Required work » Using the data below, work out how many lines contain "reproduced", and report only that number.
# # #
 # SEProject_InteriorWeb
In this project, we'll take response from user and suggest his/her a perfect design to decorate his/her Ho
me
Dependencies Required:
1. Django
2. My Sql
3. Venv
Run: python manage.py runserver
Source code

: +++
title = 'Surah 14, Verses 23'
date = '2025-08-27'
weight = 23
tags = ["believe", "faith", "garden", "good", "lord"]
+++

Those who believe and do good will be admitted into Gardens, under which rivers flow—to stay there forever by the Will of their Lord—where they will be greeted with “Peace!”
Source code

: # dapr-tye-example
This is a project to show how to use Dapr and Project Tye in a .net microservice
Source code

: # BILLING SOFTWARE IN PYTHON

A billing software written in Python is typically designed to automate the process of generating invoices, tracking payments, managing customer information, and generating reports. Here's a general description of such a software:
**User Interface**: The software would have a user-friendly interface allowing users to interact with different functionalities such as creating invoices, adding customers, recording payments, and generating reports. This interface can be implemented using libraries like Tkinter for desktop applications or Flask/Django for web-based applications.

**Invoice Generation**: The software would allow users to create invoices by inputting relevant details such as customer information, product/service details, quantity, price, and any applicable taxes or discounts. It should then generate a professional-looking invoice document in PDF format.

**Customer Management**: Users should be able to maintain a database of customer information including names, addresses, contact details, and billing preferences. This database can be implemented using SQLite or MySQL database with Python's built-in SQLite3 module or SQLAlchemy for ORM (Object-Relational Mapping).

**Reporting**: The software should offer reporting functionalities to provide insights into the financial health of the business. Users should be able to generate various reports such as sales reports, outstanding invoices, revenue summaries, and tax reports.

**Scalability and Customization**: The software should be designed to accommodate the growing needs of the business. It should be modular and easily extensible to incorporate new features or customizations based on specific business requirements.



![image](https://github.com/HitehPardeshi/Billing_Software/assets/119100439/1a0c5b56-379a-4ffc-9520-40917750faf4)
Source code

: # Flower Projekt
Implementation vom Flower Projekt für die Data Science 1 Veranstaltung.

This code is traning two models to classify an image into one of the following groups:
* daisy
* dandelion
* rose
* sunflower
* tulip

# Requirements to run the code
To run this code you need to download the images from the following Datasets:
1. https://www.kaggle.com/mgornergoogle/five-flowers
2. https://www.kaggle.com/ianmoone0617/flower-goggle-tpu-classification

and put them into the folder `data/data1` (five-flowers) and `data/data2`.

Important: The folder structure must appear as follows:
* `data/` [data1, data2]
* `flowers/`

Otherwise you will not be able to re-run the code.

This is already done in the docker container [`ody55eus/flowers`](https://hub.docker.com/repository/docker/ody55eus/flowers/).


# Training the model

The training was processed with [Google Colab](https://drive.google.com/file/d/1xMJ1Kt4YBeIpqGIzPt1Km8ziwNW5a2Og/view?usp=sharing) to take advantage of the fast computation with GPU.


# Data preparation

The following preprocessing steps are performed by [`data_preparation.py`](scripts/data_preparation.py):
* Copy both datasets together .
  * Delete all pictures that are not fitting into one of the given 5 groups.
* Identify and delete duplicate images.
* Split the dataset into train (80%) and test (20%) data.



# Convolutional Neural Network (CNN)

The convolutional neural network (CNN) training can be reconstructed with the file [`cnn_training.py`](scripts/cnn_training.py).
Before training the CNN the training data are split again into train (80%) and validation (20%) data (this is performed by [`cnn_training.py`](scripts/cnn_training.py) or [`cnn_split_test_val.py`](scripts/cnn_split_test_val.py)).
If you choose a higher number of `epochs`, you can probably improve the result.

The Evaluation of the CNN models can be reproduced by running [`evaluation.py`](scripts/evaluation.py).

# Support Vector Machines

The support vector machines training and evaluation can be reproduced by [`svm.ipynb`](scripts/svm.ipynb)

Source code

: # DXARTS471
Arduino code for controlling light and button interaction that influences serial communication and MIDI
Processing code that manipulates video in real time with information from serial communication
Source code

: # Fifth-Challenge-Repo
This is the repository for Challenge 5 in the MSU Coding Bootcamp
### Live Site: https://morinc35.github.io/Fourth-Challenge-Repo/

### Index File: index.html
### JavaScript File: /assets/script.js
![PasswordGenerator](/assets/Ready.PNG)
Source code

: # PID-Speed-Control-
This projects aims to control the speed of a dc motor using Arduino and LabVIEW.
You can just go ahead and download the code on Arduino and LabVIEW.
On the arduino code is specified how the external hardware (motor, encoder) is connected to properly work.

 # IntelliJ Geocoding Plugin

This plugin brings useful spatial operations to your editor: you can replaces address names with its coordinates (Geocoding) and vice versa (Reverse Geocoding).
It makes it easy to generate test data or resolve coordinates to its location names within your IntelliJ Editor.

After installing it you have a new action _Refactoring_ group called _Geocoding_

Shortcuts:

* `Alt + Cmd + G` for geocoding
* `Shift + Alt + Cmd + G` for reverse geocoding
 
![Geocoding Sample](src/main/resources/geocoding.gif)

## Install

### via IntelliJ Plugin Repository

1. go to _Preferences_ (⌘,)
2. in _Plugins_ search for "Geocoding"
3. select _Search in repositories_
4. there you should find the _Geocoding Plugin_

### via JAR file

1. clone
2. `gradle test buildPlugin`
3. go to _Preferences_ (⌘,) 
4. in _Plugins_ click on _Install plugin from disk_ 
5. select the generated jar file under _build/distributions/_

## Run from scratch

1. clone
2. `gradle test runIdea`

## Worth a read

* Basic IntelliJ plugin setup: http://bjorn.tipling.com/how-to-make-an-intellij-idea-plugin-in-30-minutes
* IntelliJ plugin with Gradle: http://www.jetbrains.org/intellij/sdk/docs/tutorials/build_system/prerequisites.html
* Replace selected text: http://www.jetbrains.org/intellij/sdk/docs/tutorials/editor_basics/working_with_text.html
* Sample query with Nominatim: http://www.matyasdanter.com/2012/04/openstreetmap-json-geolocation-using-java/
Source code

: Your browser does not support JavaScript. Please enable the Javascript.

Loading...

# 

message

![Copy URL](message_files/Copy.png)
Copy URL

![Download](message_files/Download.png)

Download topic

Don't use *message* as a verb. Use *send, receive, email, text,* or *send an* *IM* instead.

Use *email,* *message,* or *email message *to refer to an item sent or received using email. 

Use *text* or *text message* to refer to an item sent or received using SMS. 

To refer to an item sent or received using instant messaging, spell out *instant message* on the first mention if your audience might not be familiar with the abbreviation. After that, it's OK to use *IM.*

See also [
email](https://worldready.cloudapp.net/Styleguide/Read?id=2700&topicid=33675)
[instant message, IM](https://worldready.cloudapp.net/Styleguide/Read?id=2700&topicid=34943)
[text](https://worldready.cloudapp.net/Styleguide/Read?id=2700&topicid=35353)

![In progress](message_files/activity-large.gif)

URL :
# # #
Result » 2